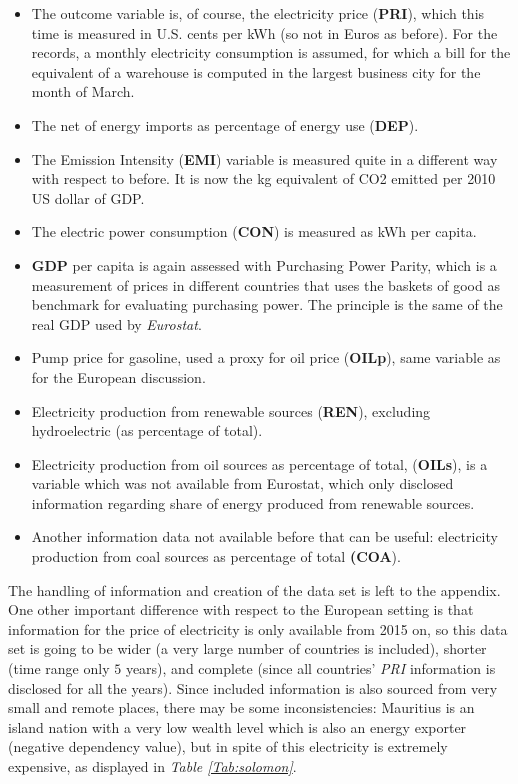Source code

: \documentclass[a4paper,12pt]{book}
\begin{document}
\begin{itemize}
\item The outcome variable is, of course, the electricity price (\textbf{PRI}), which this time is measured in U.S. cents per kWh (so not in Euros as before). For the records, a monthly electricity consumption is assumed, for which a bill for the equivalent of a warehouse is computed in the largest business city for the month of March.
\item The net of energy imports as percentage of energy use (\textbf{DEP}).
\item The Emission Intensity (\textbf{EMI}) variable is measured quite in a different way with respect to before. It is now the kg equivalent of CO2 emitted per 2010 US dollar of GDP.
\item The electric power consumption (\textbf{CON}) is measured as kWh per capita.
\item \textbf{GDP} per capita is again assessed with Purchasing Power Parity, which is a measurement of prices in different countries that uses the baskets of good as benchmark for evaluating purchasing power. The principle is the same of the real GDP used by \textit{Eurostat}.
\item Pump price for gasoline, used a proxy for oil price (\textbf{OILp}), same variable as for the European discussion.
\item Electricity production from renewable sources (\textbf{REN}), excluding hydroelectric (as percentage of total).
\item Electricity production from oil sources as percentage of total, (\textbf{OILs}), is a variable which was not available from Eurostat, which only disclosed information regarding share of energy produced from renewable sources.
\item Another information data not available before that can be useful: electricity production from coal sources as percentage of total \textbf{(COA}).
\end{itemize}

The handling of information and creation of the data set is left to the appendix. One other important difference with respect to the European setting is that information for the price of electricity is only available from 2015 on, so this data set is going to be wider (a very large number of countries is included), shorter (time range only $5$ years), and complete (since all countries' \textit{PRI} information is disclosed for all the years). Since included information is also sourced from very small and remote places, there may be some inconsistencies: Mauritius is an island nation with a very low wealth level which is also an energy exporter (negative dependency value), but in spite of this electricity is extremely expensive, as displayed in \textit{Table \ref{Tab:solomon}}.
\end{document}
*-*-*
#### What to produce:
Return the material exactly as it reads, though without the pictures it holds.

#### Written response:
Source code

: \documentclass[a4paper,12pt]{book}
\begin{document}
\begin{itemize}
\item The outcome variable is, of course, the electricity price (\textbf{PRI}), which this time is measured in U.S. cents per kWh (so not in Euros as before). For the records, a monthly electricity consumption is assumed, for which a bill for the equivalent of a warehouse is computed in the largest business city for the month of March.
\item The net of energy imports as percentage of energy use (\textbf{DEP}).
\item The Emission Intensity (\textbf{EMI}) variable is measured quite in a different way with respect to before. It is now the kg equivalent of CO2 emitted per 2010 US dollar of GDP.
\item The electric power consumption (\textbf{CON}) is measured as kWh per capita.
\item \textbf{GDP} per capita is again assessed with Purchasing Power Parity, which is a measurement of prices in different countries that uses the baskets of good as benchmark for evaluating purchasing power. The principle is the same of the real GDP used by \textit{Eurostat}.
\item Pump price for gasoline, used a proxy for oil price (\textbf{OILp}), same variable as for the European discussion.
\item Electricity production from renewable sources (\textbf{REN}), excluding hydroelectric (as percentage of total).
\item Electricity production from oil sources as percentage of total, (\textbf{OILs}), is a variable which was not available from Eurostat, which only disclosed information regarding share of energy produced from renewable sources.
\item Another information data not available before that can be useful: electricity production from coal sources as percentage of total \textbf{(COA}).
\end{itemize}

The handling of information and creation of the data set is left to the appendix. One other important difference with respect to the European setting is that information for the price of electricity is only available from 2015 on, so this data set is going to be wider (a very large number of countries is included), shorter (time range only $5$ years), and complete (since all countries' \textit{PRI} information is disclosed for all the years). Since included information is also sourced from very small and remote places, there may be some inconsistencies: Mauritius is an island nation with a very low wealth level which is also an energy exporter (negative dependency value), but in spite of this electricity is extremely expensive, as displayed in \textit{Table \ref{Tab:solomon}}.
\end{document}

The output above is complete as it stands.